Infiltrazioni nella pubblica amministrazione nel Sud. Procedimenti penali che puntano a far luce sull’intreccio tra criminalità organizzata e amministratori pubblici sono stati avviati dai magistrati dei distretti di Napoli, Messina, Salerno, Catanzaro, Reggio Calabria e Cagliari. "Una parte rilevante dell’azione di contrasto - si legge nella relazione della Dna - risulta essere stata svolta dalla procura distrettuale antimafia di Palermo che, per numero e qualità delle investigazioni, ha assunto sicuramente una posizione di preminenza nella repressione delle condotte di contiguità politico-mafiosa".
Politici meridionali pagano boss per voti. I politici di diverse regioni meridionali avrebbero pagato somme di denaro ai boss delle organizzazioni criminali per ottenere voti nelle ultime consultazioni elettorali. I magistrati analizzano lo scambio elettorale politico-mafioso che ci sarebbe stato in diverse città del Sud. Nella relazione viene evidenziato "il soddisfacente numero di procedimenti d’indagine che puntano a contrastare uno dei settori di maggiore pericolosità dell’infiltrazione mafiosa". Nella fase delle indagini preliminari, nel periodo che prende in esame la relazione della procura nazionale, emerge che il maggior numero di procedimenti aperti sono a Napoli (8), segue Catanzaro (7), poi Palermo (2) e con un procedimento ciascuno Catania, Reggio Calabria, Bari e Lecce.
Emergenza rifiuti elevata a sistema dalla camorra. La relazione annuale della Direzione nazionale antimafia si occupa anche della crisi rifiuti in Campania. "L’emergenza è stata elevata a sistema, grazie a una perversa strategia politico-economico-criminale che ha fatto sì che la necessità di affrontare il contingente col metodo dell’urgenza rispondesse agli interessi di centri di potere politico, economico e criminale (leggasi camorra)". Secondo i magistrati è scaturita "una sorta di specializzazione della criminalità organizzata campana" al punto che "oggi può in generale affermarsi che l’Ecomafia veste i panni della camorra".

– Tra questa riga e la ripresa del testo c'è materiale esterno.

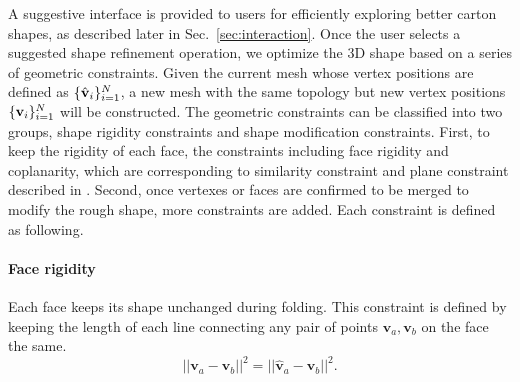 
A suggestive interface is provided to users for efficiently exploring better carton shapes, as described later in Sec.~\ref{sec:interaction}. 
%
Once the user selects a suggested shape refinement operation, we optimize the 3D shape based on a series of geometric constraints.
Given the current mesh whose vertex positions are defined as $\{\hat{\mathbf{v}}_i\}^{N}_{i=1}$, a new mesh with the same topology but new vertex positions $\{\mathbf{v}_i\}^{N}_{i=1}$ will be  constructed.
%
The geometric constraints can be classified into two groups, shape rigidity constraints and shape modification constraints.
% 
First, to keep the rigidity of each face, the constraints including face rigidity and coplanarity, which are corresponding to similarity constraint and plane constraint described in \cite{Bouaziz:2012:SSD:2346796.2346802}. 
%
Second, once vertexes or faces are confirmed to be merged to modify the rough shape, more constraints are added. 
%
Each constraint is defined as following.  



\paragraph{Face rigidity} 
Each face keeps its shape unchanged during folding. This constraint is defined by keeping the length of each line connecting any pair of points $\mathbf{v}_{a}, \mathbf{v}_{b}$ on the face the same.
\begin{equation}
||\mathbf{v}_{a} - \mathbf{v}_{b}||^2 = ||\hat{\mathbf{v}}_{a} - \hat{\mathbf{v}}_{b}||^2.
\label{equ:plane}
\end{equation}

In virtù di questo business, l’analisi dei magistrati della Dna rileva che "mentre nei tempi passati una buona fetta dell’economia napoletana si basava sul contrabbando, il cui indotto garantiva la sopravvivenza di larghi strati della popolazione, nel presente è l’emergenza rifiuti che svolge lo stesso ruolo". "Il che spiega come spesso essa venga creata e mantenuta ad arte - si osserva dalla Dna - con la camorra sempre di sottofondo".
Impossibile arrivare a mandanti occulti omicidio Fortugno. Per la Direzione nazionale antimafia, i mandanti occulti dell’omicidio di Franco Fortugno "sarà molto difficile individuarli". "Al momento - si legge nella relazione annuale - solo nuove, significative, collaborazioni, potrebbero fare registrare novità in questa direzione e le collaborazioni cui si fa riferimento dovrebbero provenire o dagli attuali imputati (Alessandro Marcianò e Salvatore Ritorto, quest’ultimo indicato come esecutore del delitto) ovvero dai capi della cosca Cordì, ovvero da altri ambienti coinvolti in qualche modo nella vicenda".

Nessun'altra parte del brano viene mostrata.